Problem to solve
Transcribe each entry exactly as it appears, leaving out any picture it holds.

Records supplied
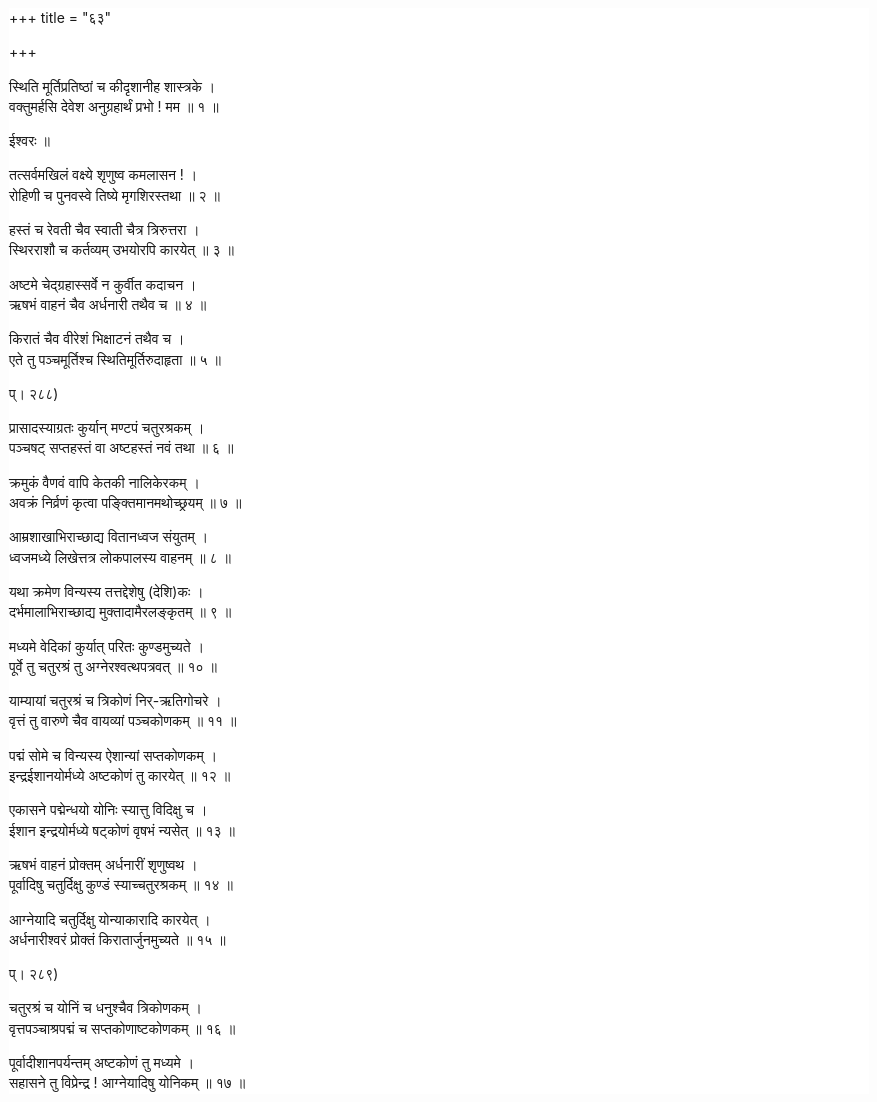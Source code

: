 +++
title = "६३"

+++
  
स्थिति मूर्तिप्रतिष्ठां च कीदृशानीह शास्त्रके ।  
वक्तुमर्हसि देवेश अनुग्रहार्थं प्रभो ! मम ॥ १ ॥  
  
ईश्वरः ॥  
  
तत्सर्वमखिलं वक्ष्ये शृणुष्व कमलासन ! ।  
रोहिणी च पुनवस्वे तिष्ये मृगशिरस्तथा ॥ २ ॥  
  
हस्तं च रेवती चैव स्वाती चैत्र त्रिरुत्तरा ।  
स्थिरराशौ च कर्तव्यम् उभयोरपि कारयेत् ॥ ३ ॥  
  
अष्टमे चेद्ग्रहास्सर्वे न कुर्वीत कदाचन ।  
ऋषभं वाहनं चैव अर्धनारी तथैव च ॥ ४ ॥  
  
किरातं चैव वीरेशं भिक्षाटनं तथैव च ।  
एते तु पञ्चमूर्तिश्च स्थितिमूर्तिरुदाहृता ॥ ५ ॥  
  
प्। २८८)  
  
प्रासादस्याग्रतः कुर्यान् मण्टपं चतुरश्रकम् ।  
पञ्चषट् सप्तहस्तं वा अष्टहस्तं नवं तथा ॥ ६ ॥  
  
क्रमुकं वैणवं वापि केतकी नालिकेरकम् ।  
अवक्रं निर्व्रणं कृत्वा पङ्क्तिमानमथोच्छ्रयम् ॥ ७ ॥  
  
आम्रशाखाभिराच्छाद्य वितानध्वज संयुतम् ।  
ध्वजमध्ये लिखेत्तत्र लोकपालस्य वाहनम् ॥ ८ ॥  
  
यथा क्रमेण विन्यस्य तत्तद्देशेषु (देशि)कः ।  
दर्भमालाभिराच्छाद्य मुक्तादामैरलङ्कृतम् ॥ ९ ॥  
  
मध्यमे वेदिकां कुर्यात् परितः कुण्डमुच्यते ।  
पूर्वे तु चतुरश्रं तु अग्नेरश्वत्थपत्रवत् ॥ १० ॥  
  
याम्यायां चतुरश्रं च त्रिकोणं निर्-ऋतिगोचरे ।  
वृत्तं तु वारुणे चैव वायव्यां पञ्चकोणकम् ॥ ११ ॥  
  
पद्मं सोमे च विन्यस्य ऐशान्यां सप्तकोणकम् ।  
इन्द्रईशानयोर्मध्ये अष्टकोणं तु कारयेत् ॥ १२ ॥  
  
एकासने पद्मेन्धयो योनिः स्यात्तु विदिक्षु च ।  
ईशान इन्द्रयोर्मध्ये षट्कोणं वृषभं न्यसेत् ॥ १३ ॥  
  
ऋषभं वाहनं प्रोक्तम् अर्धनारीं शृणुष्वथ ।  
पूर्वादिषु चतुर्दिक्षु कुण्डं स्याच्चतुरश्रकम् ॥ १४ ॥  
  
आग्नेयादि चतुर्दिक्षु योन्याकारादि कारयेत् ।  
अर्धनारीश्वरं प्रोक्तं किरातार्जुनमुच्यते ॥ १५ ॥  
  
प्। २८९)  
  
चतुरश्रं च योनिं च धनुश्चैव त्रिकोणकम् ।  
वृत्तपञ्चाश्रपद्मं च सप्तकोणाष्टकोणकम् ॥ १६ ॥  
  
पूर्वादीशानपर्यन्तम् अष्टकोणं तु मध्यमे ।  
सहासने तु विप्रेन्द्र ! आग्नेयादिषु योनिकम् ॥ १७ ॥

Solution for this problem
Source code

: +++
title = "६३"

+++
  
स्थिति मूर्तिप्रतिष्ठां च कीदृशानीह शास्त्रके ।  
वक्तुमर्हसि देवेश अनुग्रहार्थं प्रभो ! मम ॥ १ ॥  
  
ईश्वरः ॥  
  
तत्सर्वमखिलं वक्ष्ये शृणुष्व कमलासन ! ।  
रोहिणी च पुनवस्वे तिष्ये मृगशिरस्तथा ॥ २ ॥  
  
हस्तं च रेवती चैव स्वाती चैत्र त्रिरुत्तरा ।  
स्थिरराशौ च कर्तव्यम् उभयोरपि कारयेत् ॥ ३ ॥  
  
अष्टमे चेद्ग्रहास्सर्वे न कुर्वीत कदाचन ।  
ऋषभं वाहनं चैव अर्धनारी तथैव च ॥ ४ ॥  
  
किरातं चैव वीरेशं भिक्षाटनं तथैव च ।  
एते तु पञ्चमूर्तिश्च स्थितिमूर्तिरुदाहृता ॥ ५ ॥  
  
प्। २८८)  
  
प्रासादस्याग्रतः कुर्यान् मण्टपं चतुरश्रकम् ।  
पञ्चषट् सप्तहस्तं वा अष्टहस्तं नवं तथा ॥ ६ ॥  
  
क्रमुकं वैणवं वापि केतकी नालिकेरकम् ।  
अवक्रं निर्व्रणं कृत्वा पङ्क्तिमानमथोच्छ्रयम् ॥ ७ ॥  
  
आम्रशाखाभिराच्छाद्य वितानध्वज संयुतम् ।  
ध्वजमध्ये लिखेत्तत्र लोकपालस्य वाहनम् ॥ ८ ॥  
  
यथा क्रमेण विन्यस्य तत्तद्देशेषु (देशि)कः ।  
दर्भमालाभिराच्छाद्य मुक्तादामैरलङ्कृतम् ॥ ९ ॥  
  
मध्यमे वेदिकां कुर्यात् परितः कुण्डमुच्यते ।  
पूर्वे तु चतुरश्रं तु अग्नेरश्वत्थपत्रवत् ॥ १० ॥  
  
याम्यायां चतुरश्रं च त्रिकोणं निर्-ऋतिगोचरे ।  
वृत्तं तु वारुणे चैव वायव्यां पञ्चकोणकम् ॥ ११ ॥  
  
पद्मं सोमे च विन्यस्य ऐशान्यां सप्तकोणकम् ।  
इन्द्रईशानयोर्मध्ये अष्टकोणं तु कारयेत् ॥ १२ ॥  
  
एकासने पद्मेन्धयो योनिः स्यात्तु विदिक्षु च ।  
ईशान इन्द्रयोर्मध्ये षट्कोणं वृषभं न्यसेत् ॥ १३ ॥  
  
ऋषभं वाहनं प्रोक्तम् अर्धनारीं शृणुष्वथ ।  
पूर्वादिषु चतुर्दिक्षु कुण्डं स्याच्चतुरश्रकम् ॥ १४ ॥  
  
आग्नेयादि चतुर्दिक्षु योन्याकारादि कारयेत् ।  
अर्धनारीश्वरं प्रोक्तं किरातार्जुनमुच्यते ॥ १५ ॥  
  
प्। २८९)  
  
चतुरश्रं च योनिं च धनुश्चैव त्रिकोणकम् ।  
वृत्तपञ्चाश्रपद्मं च सप्तकोणाष्टकोणकम् ॥ १६ ॥  
  
पूर्वादीशानपर्यन्तम् अष्टकोणं तु मध्यमे ।  
सहासने तु विप्रेन्द्र ! आग्नेयादिषु योनिकम् ॥ १७ ॥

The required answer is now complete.